Start of systemd timers after install/update of a package

Michael Scherer misc at zarb.org
Fri Jan 25 00:33:48 UTC 2013


Le jeudi 24 janvier 2013 à 17:30 +0000, "Jóhann B. Guðmundsson" a
écrit :
> On 01/24/2013 04:28 PM, Bill Nottingham wrote:
> > Tomas Mraz (tmraz at redhat.com) said:
> >> On Thu, 2013-01-24 at 16:03 +0100, Jochen Schmitt wrote:
> >>> Hello,
> >>>
> >>> I have tried to migrating the cron jobs of the inn package to systemd timers.
> >>> Unfortunately, I have got the following problem. After a install/update of the
> >>> package the timer will only start the service unit only once time. The service
> >>> was not started after the configure period was expired. But when I have restart
> >>> the system, it's works as expected.
> >>>
> >>> So I would to ask, what I have to concern when I want to migrate to systemd timers.
> >> I think that massive migration of services from cron to systemd timers
> >> is very premature and should be actively at least discouraged by
> >> packaging directives.
> > I'm somewhat skeptical of the benefit of migration in general.
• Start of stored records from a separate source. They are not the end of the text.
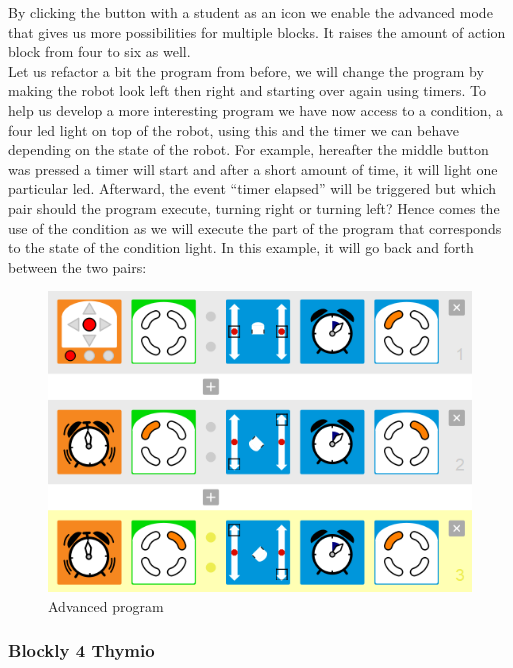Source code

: \documentclass{scrartcl}
\begin{document}
By clicking the button with a student as an icon we enable the advanced mode that gives us more possibilities for multiple blocks. It raises the amount of action block from four to six as well. \\

Let us refactor a bit the program from before, we will change the program by making the robot look left then right and starting over again using timers. 
To help us develop a more interesting program we have now access to a condition, a four led light on top of the robot, using this and the timer we can behave depending on the state of the robot. 
For example, hereafter the middle button was pressed a timer will start and after a short amount of time, it will light one particular led. 
Afterward, the event “timer elapsed” will be triggered but which pair should the program execute, turning right or turning left? 
Hence comes the use of the condition as we will execute the part of the program that corresponds to the state of the condition light. 
In this example, it will go back and forth between the two pairs: \\
\begin{figure}[h!]
  \centering
  \includegraphics[scale=0.5]{./VPL/middlebtn_3E_adv}
  \caption{Advanced program}
  \label{fig:thymio_vpl_middlebtn_3e9a}
\end{figure}

\subsubsection{Blockly 4 Thymio}
\end{document}
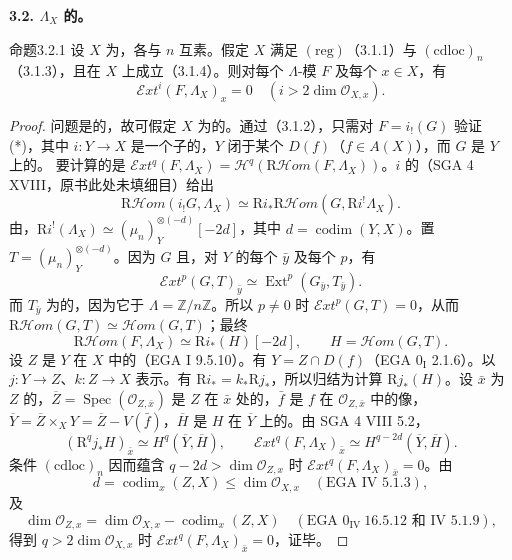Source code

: \textbf{3.2. $\Lambda_X$ 的。}
\begin{SGAresult}{命题}{3.2.1}
设 $X$ 为，各与 $n$ 互素。假定 $X$ 满足 $(\mathrm{reg})$（3.1.1）与 $(\mathrm{cdloc})_n$（3.1.3），且在 $X$ 上成立（3.1.4）。则对每个 $\Lambda$-模 $F$ 及每个 $x\in X$，有
\[
\mathscr Ext^i(F,\Lambda_X)_x=0\quad(i>2\dim\mathscr O_{X,x}).\tag{*}
\]
\end{SGAresult}
\begin{proof}
问题是的，故可假定 $X$ 为的。通过（3.1.2），只需对 $F=i_!(G)$ 验证 (*)，其中 $i:Y\to X$ 是一个子的，$Y$ 闭于某个 $D(f)$（$f\in A(X)$），而 $G$ 是 $Y$ 上的。
要计算的是 $\mathscr Ext^q(F,\Lambda_X)=\mathscr H^q(\mathrm R\mathscr Hom(F,\Lambda_X))$。$i$ 的（SGA 4 XVIII，原书此处未填细目）给出
\[
\mathrm R\mathscr Hom(i_!G,\Lambda_X)\simeq\mathrm Ri_*\mathrm R\mathscr Hom(G,\mathrm Ri^!\Lambda_X).
\]
由，$\mathrm Ri^!(\Lambda_X)\simeq(\mu_n)_Y^{\otimes(-d)}[-2d]$，其中 $d=\operatorname{codim}(Y,X)$。置 $T=(\mu_n)_Y^{\otimes(-d)}$。因为 $G$ 且，对 $Y$ 的每个 $\bar y$ 及每个 $p$，有
\[
\mathscr Ext^p(G,T)_{\bar y}\simeq\operatorname{Ext}^p(G_{\bar y},T_{\bar y}).
\]
而 $T_{\bar y}$ 为的，因为它于 $\Lambda=\mathbb Z/n\mathbb Z$。所以 $p\ne0$ 时 $\mathscr Ext^p(G,T)=0$，从而 $\mathrm R\mathscr Hom(G,T)\simeq\mathscr Hom(G,T)$；最终
\[
\mathrm R\mathscr Hom(F,\Lambda_X)\simeq\mathrm Ri_*(H)[-2d],\qquad H=\mathscr Hom(G,T).
\]
设 $Z$ 是 $Y$ 在 $X$ 中的（EGA I 9.5.10）。有 $Y=Z\cap D(f)$（EGA $0_{\mathrm I}$ 2.1.6）。以 $j:Y\to Z$、$k:Z\to X$ 表示。有 $\mathrm Ri_*=k_*\mathrm Rj_*$，所以归结为计算 $\mathrm Rj_*(H)$。设 $\bar x$ 为 $Z$ 的，$\overline Z=\operatorname{Spec}(\mathscr O_{Z,\bar x})$ 是 $Z$ 在 $\bar x$ 处的，$\bar f$ 是 $f$ 在 $\mathscr O_{Z,\bar x}$ 中的像，$\overline Y=\overline Z\times_XY=\overline Z-V(\bar f)$，$\overline H$ 是 $H$ 在 $\overline Y$ 上的。由 SGA 4 VIII 5.2，
\[
(\mathrm R^qj_*H)_{\bar x}\simeq H^q(\overline Y,\overline H),\qquad
\mathscr Ext^q(F,\Lambda_X)_{\bar x}\simeq H^{q-2d}(\overline Y,\overline H).
\]
条件 $(\mathrm{cdloc})_n$ 因而蕴含 $q-2d>\dim\mathscr O_{Z,x}$ 时 $\mathscr Ext^q(F,\Lambda_X)_{\bar x}=0$。由
\[
d=\operatorname{codim}_x(Z,X)\leq\dim\mathscr O_{X,x}\quad(\text{EGA IV 5.1.3}),
\]
及
\[
\dim\mathscr O_{Z,x}=\dim\mathscr O_{X,x}-\operatorname{codim}_x(Z,X)
\quad(\text{EGA }0_{\mathrm{IV}}\ 16.5.12\text{ 和 IV 5.1.9}),
\]
得到 $q>2\dim\mathscr O_{X,x}$ 时 $\mathscr Ext^q(F,\Lambda_X)_{\bar x}=0$，证毕。
\end{proof}

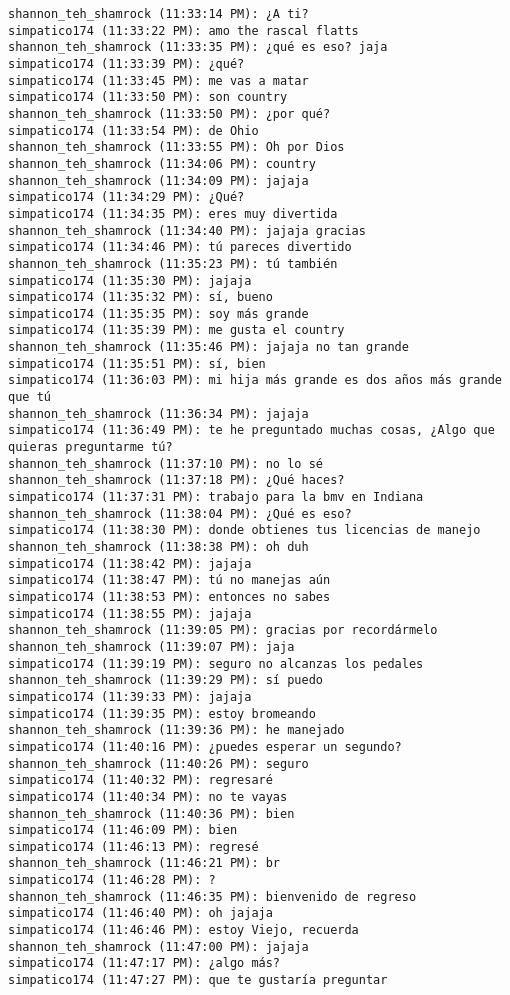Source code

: \begin{verbatim}
shannon_teh_shamrock (11:33:14 PM): ¿A ti?
simpatico174 (11:33:22 PM): amo the rascal flatts
shannon_teh_shamrock (11:33:35 PM): ¿qué es eso? jaja
simpatico174 (11:33:39 PM): ¿qué?
simpatico174 (11:33:45 PM): me vas a matar
simpatico174 (11:33:50 PM): son country
shannon_teh_shamrock (11:33:50 PM): ¿por qué?
simpatico174 (11:33:54 PM): de Ohio
shannon_teh_shamrock (11:33:55 PM): Oh por Dios
shannon_teh_shamrock (11:34:06 PM): country
shannon_teh_shamrock (11:34:09 PM): jajaja
simpatico174 (11:34:29 PM): ¿Qué?
simpatico174 (11:34:35 PM): eres muy divertida
shannon_teh_shamrock (11:34:40 PM): jajaja gracias
simpatico174 (11:34:46 PM): tú pareces divertido
shannon_teh_shamrock (11:35:23 PM): tú también
simpatico174 (11:35:30 PM): jajaja
simpatico174 (11:35:32 PM): sí, bueno
simpatico174 (11:35:35 PM): soy más grande
simpatico174 (11:35:39 PM): me gusta el country
shannon_teh_shamrock (11:35:46 PM): jajaja no tan grande
simpatico174 (11:35:51 PM): sí, bien
simpatico174 (11:36:03 PM): mi hija más grande es dos años más grande que tú
shannon_teh_shamrock (11:36:34 PM): jajaja
simpatico174 (11:36:49 PM): te he preguntado muchas cosas, ¿Algo que quieras preguntarme tú?
shannon_teh_shamrock (11:37:10 PM): no lo sé
shannon_teh_shamrock (11:37:18 PM): ¿Qué haces?
simpatico174 (11:37:31 PM): trabajo para la bmv en Indiana
shannon_teh_shamrock (11:38:04 PM): ¿Qué es eso?
simpatico174 (11:38:30 PM): donde obtienes tus licencias de manejo
shannon_teh_shamrock (11:38:38 PM): oh duh
simpatico174 (11:38:42 PM): jajaja
simpatico174 (11:38:47 PM): tú no manejas aún
simpatico174 (11:38:53 PM): entonces no sabes
simpatico174 (11:38:55 PM): jajaja
shannon_teh_shamrock (11:39:05 PM): gracias por recordármelo
shannon_teh_shamrock (11:39:07 PM): jaja
simpatico174 (11:39:19 PM): seguro no alcanzas los pedales
shannon_teh_shamrock (11:39:29 PM): sí puedo
simpatico174 (11:39:33 PM): jajaja
simpatico174 (11:39:35 PM): estoy bromeando
shannon_teh_shamrock (11:39:36 PM): he manejado
simpatico174 (11:40:16 PM): ¿puedes esperar un segundo?
shannon_teh_shamrock (11:40:26 PM): seguro
simpatico174 (11:40:32 PM): regresaré
simpatico174 (11:40:34 PM): no te vayas
shannon_teh_shamrock (11:40:36 PM): bien
simpatico174 (11:46:09 PM): bien
simpatico174 (11:46:13 PM): regresé
shannon_teh_shamrock (11:46:21 PM): br
simpatico174 (11:46:28 PM): ?
shannon_teh_shamrock (11:46:35 PM): bienvenido de regreso
simpatico174 (11:46:40 PM): oh jajaja
simpatico174 (11:46:46 PM): estoy Viejo, recuerda
shannon_teh_shamrock (11:47:00 PM): jajaja
simpatico174 (11:47:17 PM): ¿algo más?
simpatico174 (11:47:27 PM): que te gustaría preguntar

\end{verbatim}
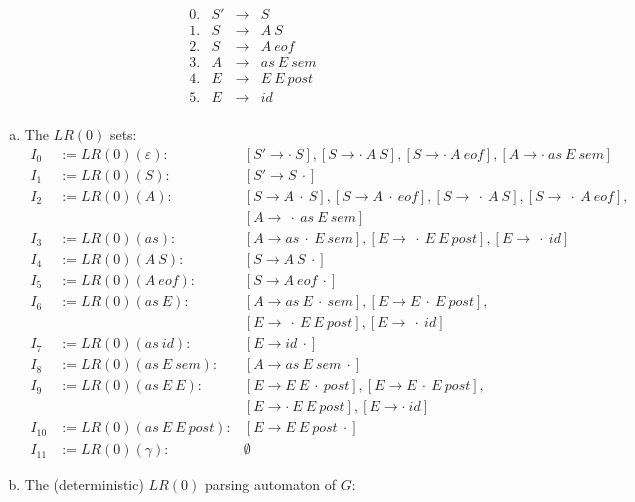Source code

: \begin{solution}
\newcommand{\eof}{eo\!f}

\[
 \begin{array}{llcl}
  0. & S' & \to & S\\
  1. & S & \to & A\ S\\
  2. & S & \to & A\ \eof \\
  3. & A & \to & as\ E\ sem \\
  4. & E & \to & E\ E\ post \\
  5. & E & \to & id \\
 \end{array}
\]

\begin{enumerate}[(a)]
  \item The $LR(0)$ sets:
\[
  \begin{array}{rll}
  I_0 &:= LR(0)(\varepsilon): & [S' \to \cdot\ S], [S \to \cdot\ A\ S], [S \to \cdot\ A\ \eof], [A \to \cdot\ as\ E\ sem]\\
  I_1 &:= LR(0)(S): & [S' \to S\ \cdot]\\
  I_2 &:= LR(0)(A): & [S \to A\ \cdot\ S], [S \to A\ \cdot\ \eof], [S \to\ \cdot\ A\ S], [S \to\ \cdot\ A\ \eof],\\
                    && [A \to\ \cdot\ as\ E\ sem]\\
  I_3 &:= LR(0)(as): & [A \to as\ \cdot\ E\ sem], [E \to\ \cdot\ E\ E\ post], [E \to\ \cdot\ id]\\
  I_4 &:= LR(0)(A\ S): & [S \to A\ S\ \cdot]\\
  I_5 &:= LR(0)(A\ \eof): & [S \to A\ \eof\ \cdot]\\
  I_6 &:= LR(0)(as\ E): & [A \to as\ E\ \cdot\ sem], [E \to E\ \cdot\ E\ post],\\
                        && [E \to\ \cdot\ E\ E\ post], [E \to\ \cdot\ id]\\
  I_7 &:= LR(0)(as\ id): & [E \to id\ \cdot]\\
  I_8 &:= LR(0)(as\ E\ sem): & [A \to as\ E\ sem\ \cdot]\\
  I_9 &:= LR(0)(as\ E\ E): & [E \to E\ E\ \cdot\ post], [E \to E\ \cdot\ E\ post], \\
                           && [E \to \cdot\ E\ E\ post], [E \to \cdot\ id]\\
  I_{10} &:= LR(0)(as\ E\ E\ post): & [E \to E\ E\ post\ \cdot]\\
  I_{11} &:= LR(0)(\gamma): & \emptyset
  \end{array}
\]
  \item The (deterministic) $LR(0)$ parsing automaton of $G$:

\end{enumerate}
\end{solution}
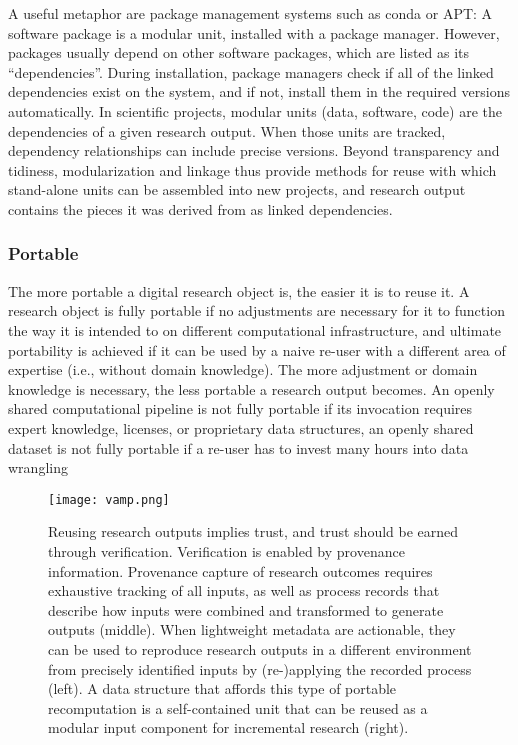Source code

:A useful metaphor are package management systems such as conda or APT: A software package is a modular unit, installed with a package manager. However, packages usually depend on other software packages, which are listed as its “dependencies”. During installation, package managers check if all of the linked dependencies exist on the system, and if not, install them in the required versions automatically. In scientific projects, modular units (data, software, code) are the dependencies of a given research output. When those units are tracked, dependency relationships can include precise versions. Beyond transparency and tidiness, modularization and linkage thus provide methods for reuse with which stand-alone units can be assembled into new projects, and research output contains the pieces it was derived from as linked dependencies.


\subsubsection{Portable}

The more portable a digital research object is, the easier it is to reuse it.
A research object is fully portable if no adjustments are necessary for it to function the way it is intended to on different computational infrastructure, and ultimate portability is achieved if it can be used by a naive re-user with a different area of expertise (i.e., without domain knowledge).
The more adjustment or domain knowledge is necessary, the less portable a research output becomes. An openly shared computational pipeline is not fully portable if its invocation requires expert knowledge, licenses, or proprietary data structures, an openly shared dataset is not fully portable if a re-user has to invest many hours into data wrangling


\begin{figure}
	\centering
	\texttt{[image: vamp.png]}
	\caption[DataLad datasets as reusable research objects]{Reusing research outputs implies trust, and trust should be earned through verification. Verification is enabled by provenance information. Provenance capture of research outcomes requires exhaustive tracking of all inputs, as well as process records that describe how inputs were combined and transformed to generate outputs (middle). When lightweight metadata are actionable, they can be used to reproduce research outputs in a different environment from precisely identified inputs by (re-)applying the recorded process (left). A data structure that affords this type of portable recomputation is a self-contained unit that can be reused as a modular input component for incremental research (right).
	}
	\label{fig:ngram}
\end{figure}




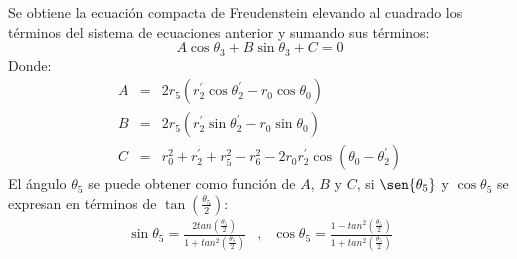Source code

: Se obtiene la ecuación compacta de Freudenstein elevando al cuadrado los términos del sistema de ecuaciones anterior y sumando sus términos:
\begin{equation} \label{eq:griper_A1B1C1}
 A\cos{\theta_3}+B\sin{\theta_3}+C=0 
\end{equation}
Donde:
\begin{eqnarray}
A&=& 2r_5(r^{\prime}_2\cos{\theta^{\prime}_2}-r_0\cos{\theta_0}) \label{eq:griper_A} \\
B&=& 2r_5(r^{\prime}_2\sin{\theta^{\prime}_2}-r_0\sin{\theta_0}) \label{eq:griper_B} \\
C&=& r_0^2+r^{\prime}_2+r_5^2-r_6^2 -2r_0r^{\prime}_2\cos(\theta_0-\theta^{\prime}_2) \label{eq:griper_C}
\end{eqnarray}
El ángulo $\theta_5$ se puede obtener como función de $A$, $B$ y $C$, si $\sen{\theta_5}$ y $\cos{\theta_5}$  se expresan en términos de $\tan(\frac{\theta_5}{2})$:
\begin{eqnarray}
\sin{\theta_5}= \frac{2tan(\frac{\theta_5}{2})}{1+tan^2(\frac{\theta_5}{2})}&,& \cos{\theta_5}= \frac{1-tan^2(\frac{\theta_5}{2})}{1+tan^2(\frac{\theta_5}{2})} \label{eq:griper_enFuncionTheta3}
\end{eqnarray}

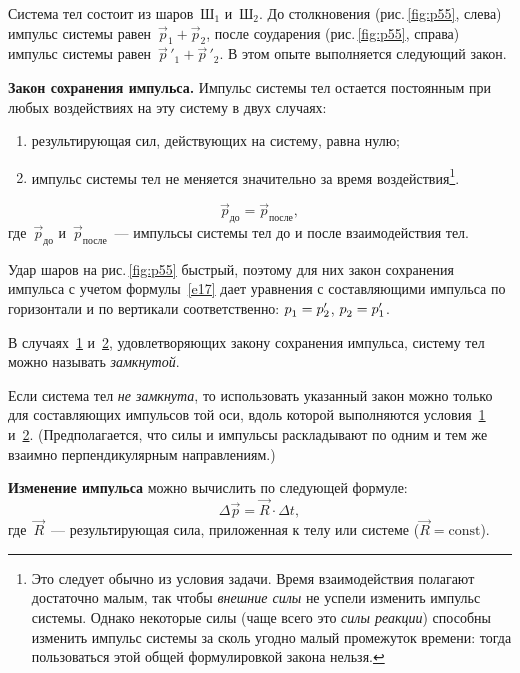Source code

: \documentclass[main.tex]{subfiles}
\begin{document}
Система тел состоит из шаров~Ш$_1$ и~Ш$_2$. До столкновения (рис.\,\ref{fig:p55}, слева) импульс системы равен~$\vec p_1+\vec p_2$, после соударения (рис.\,\ref{fig:p55}, справа) импульс системы равен~$\vec p\,'_{\!1}+\vec p\,'_{\!2}$. В этом опыте выполняется следующий закон.
%
%
\begin{law}
    \textbf{Закон сохранения импульса.} Импульс системы тел остается постоянным при любых воздействиях на эту систему в двух случаях:
    \begin{enumerate}
        \item [1)] \hypertarget{с1}{} результирующая сил, действующих на систему, равна нулю;
        \item [2)] \hypertarget{с2}{} импульс системы тел не меняется значительно за время воздействия\footnote{Это следует обычно из условия задачи. Время взаимодействия полагают достаточно малым, так чтобы \emph{внешние силы} не успели изменить импульс системы. Однако некоторые силы (чаще всего это \emph{силы реакции}) способны изменить импульс системы за сколь угодно малый промежуток времени: тогда пользоваться этой общей формулировкой закона нельзя.}.
    \end{enumerate}
    \begin{equation}
        \vec p_\text{до}=\vec p_\text{после},
    \end{equation}
    где~$\vec p_\text{до}$ и~$\vec p_\text{после}$~--- импульсы системы тел до и после взаимодействия тел. 
\end{law}
%
Удар шаров на рис.\,\ref{fig:p55} быстрый, поэтому для них закон сохранения импульса с учетом формулы~\eqref{e17} дает уравнения с составляющими импульса по горизонтали и по вертикали соответственно: $p^{\vphantom{'}}_\text{1}=p'_{2}$, $p^{\vphantom{'}}_\text{2}=p'_{1}$.

В случаях~\hyperlink{с1}{1} и~\hyperlink{с2}{2}, удовлетворяющих закону сохранения импульса, систему тел можно называть \emph{замкнутой}.

Если система тел \emph{не замкнута}, то использовать указанный закон можно только для составляющих импульсов той оси, вдоль которой выполняются условия~\hyperlink{с1}{1} и~\hyperlink{с2}{2}. (Предполагается, что силы и импульсы раскладывают по одним и тем же взаимно перпендикулярным направлениям.) 

\textbf{Изменение импульса} можно вычислить по следующей формуле:
\begin{equation}
    \Delta \vec p=\vec R\cdot\Delta t,
\end{equation}
где~$\vec R$~--- результирующая сила, приложенная к телу или системе ($\vec R=\mathrm{const}$).











 
\end{document}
I'm really
> > skeptical that the place you start reducing the dependency load is inn.
> 
> I have started looking into migration of cron jobs to native systemd 
> time units as I mentioned I would do with fesco on the last meeting.
> 
> Out of the total 99 cron job the distribution ship there are 38 which 
> come with service related packages thus might be applicable to migration 
> from my pov the rest should just be left as is.
> 
> What surprised me the most was that none of those components packages 
> depended on cron which was the same thing with rsyslog when I looked 
> into that which is what I expected they would do.
> 
> Maybe it's just me but is there not something more broken/alarming with 
> that or is just me and this is just acceptable from packaging standpoint?